## Recorded information:

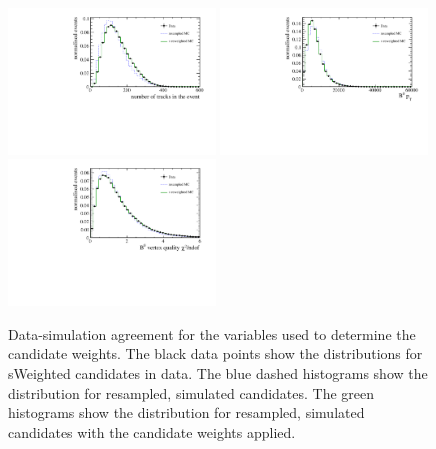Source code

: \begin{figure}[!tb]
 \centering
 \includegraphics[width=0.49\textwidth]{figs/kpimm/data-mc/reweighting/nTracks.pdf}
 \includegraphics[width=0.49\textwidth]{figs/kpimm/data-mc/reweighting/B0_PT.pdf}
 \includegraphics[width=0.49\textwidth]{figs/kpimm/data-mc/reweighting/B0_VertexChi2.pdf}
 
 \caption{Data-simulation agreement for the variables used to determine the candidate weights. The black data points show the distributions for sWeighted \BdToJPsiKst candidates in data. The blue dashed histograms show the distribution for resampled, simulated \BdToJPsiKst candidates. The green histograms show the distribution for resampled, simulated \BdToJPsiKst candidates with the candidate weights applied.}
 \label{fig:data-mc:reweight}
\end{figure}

---

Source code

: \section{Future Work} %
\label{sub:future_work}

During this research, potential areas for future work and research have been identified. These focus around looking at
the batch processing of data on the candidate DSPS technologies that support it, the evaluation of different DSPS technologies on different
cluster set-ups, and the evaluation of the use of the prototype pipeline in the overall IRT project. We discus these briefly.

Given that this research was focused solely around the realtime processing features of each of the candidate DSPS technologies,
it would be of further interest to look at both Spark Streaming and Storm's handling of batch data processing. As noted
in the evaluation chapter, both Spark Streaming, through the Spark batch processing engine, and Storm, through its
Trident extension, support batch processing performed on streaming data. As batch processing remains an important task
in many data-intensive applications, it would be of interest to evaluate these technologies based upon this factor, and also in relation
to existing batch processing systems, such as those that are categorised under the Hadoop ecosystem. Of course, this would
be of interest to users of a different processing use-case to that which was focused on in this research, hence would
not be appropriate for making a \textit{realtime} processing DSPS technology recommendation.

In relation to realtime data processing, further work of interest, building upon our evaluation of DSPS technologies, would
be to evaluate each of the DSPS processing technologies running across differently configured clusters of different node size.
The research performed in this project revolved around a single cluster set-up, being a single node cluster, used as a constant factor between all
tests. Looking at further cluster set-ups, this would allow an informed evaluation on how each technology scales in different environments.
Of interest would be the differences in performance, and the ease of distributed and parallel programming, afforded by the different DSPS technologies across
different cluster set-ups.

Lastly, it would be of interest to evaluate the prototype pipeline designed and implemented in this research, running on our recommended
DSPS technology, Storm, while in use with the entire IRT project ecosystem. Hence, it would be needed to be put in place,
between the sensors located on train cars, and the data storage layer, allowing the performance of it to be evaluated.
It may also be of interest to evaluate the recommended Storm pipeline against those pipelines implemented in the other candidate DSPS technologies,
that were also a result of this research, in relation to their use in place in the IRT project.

## Exercise goal:
Where the string "processing" occurs in a line of the listing, copy the line.

## Answer to the exercise:
the batch processing of data on the candidate DSPS technologies that support it, the evaluation of different DSPS technologies on different
Given that this research was focused solely around the realtime processing features of each of the candidate DSPS technologies,
it would be of further interest to look at both Spark Streaming and Storm's handling of batch data processing. As noted
in the evaluation chapter, both Spark Streaming, through the Spark batch processing engine, and Storm, through its
Trident extension, support batch processing performed on streaming data. As batch processing remains an important task
to existing batch processing systems, such as those that are categorised under the Hadoop ecosystem. Of course, this would
be of interest to users of a different processing use-case to that which was focused on in this research, hence would
not be appropriate for making a \textit{realtime} processing DSPS technology recommendation.
In relation to realtime data processing, further work of interest, building upon our evaluation of DSPS technologies, would
be to evaluate each of the DSPS processing technologies running across differently configured clusters of different node size.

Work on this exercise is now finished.